++++ Records provided

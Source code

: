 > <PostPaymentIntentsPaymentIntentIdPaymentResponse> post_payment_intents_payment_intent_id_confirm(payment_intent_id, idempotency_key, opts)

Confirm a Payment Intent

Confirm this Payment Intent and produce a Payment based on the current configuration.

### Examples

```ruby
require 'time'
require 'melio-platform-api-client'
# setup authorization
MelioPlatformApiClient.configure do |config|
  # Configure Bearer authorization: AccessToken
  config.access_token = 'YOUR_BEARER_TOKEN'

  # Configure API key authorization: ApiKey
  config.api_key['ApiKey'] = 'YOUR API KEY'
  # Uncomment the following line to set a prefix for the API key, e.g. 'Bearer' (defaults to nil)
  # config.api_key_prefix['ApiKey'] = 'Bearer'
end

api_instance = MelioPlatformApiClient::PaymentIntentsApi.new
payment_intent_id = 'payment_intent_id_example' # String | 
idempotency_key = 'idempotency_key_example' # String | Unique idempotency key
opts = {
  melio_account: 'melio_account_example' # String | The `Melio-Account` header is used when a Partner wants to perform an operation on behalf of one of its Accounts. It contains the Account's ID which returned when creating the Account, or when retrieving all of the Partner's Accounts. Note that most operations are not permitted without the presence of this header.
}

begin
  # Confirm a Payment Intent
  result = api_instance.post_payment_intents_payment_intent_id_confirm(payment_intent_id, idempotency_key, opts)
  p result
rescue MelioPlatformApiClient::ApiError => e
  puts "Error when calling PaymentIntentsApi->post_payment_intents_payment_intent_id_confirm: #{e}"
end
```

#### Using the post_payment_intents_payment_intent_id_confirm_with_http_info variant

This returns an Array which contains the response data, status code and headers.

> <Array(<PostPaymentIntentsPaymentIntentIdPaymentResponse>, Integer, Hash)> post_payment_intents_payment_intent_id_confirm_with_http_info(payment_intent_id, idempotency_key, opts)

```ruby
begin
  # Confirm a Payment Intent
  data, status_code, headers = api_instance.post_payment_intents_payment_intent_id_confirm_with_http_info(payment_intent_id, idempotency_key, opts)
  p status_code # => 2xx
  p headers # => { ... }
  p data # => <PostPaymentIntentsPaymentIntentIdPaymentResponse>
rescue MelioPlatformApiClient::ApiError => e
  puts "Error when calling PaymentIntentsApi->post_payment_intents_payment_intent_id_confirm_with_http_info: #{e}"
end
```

++++++++

▶ Description of the task:
The lines above may hold the string "require". Say how many do, and give only that number.

▶ Result:
2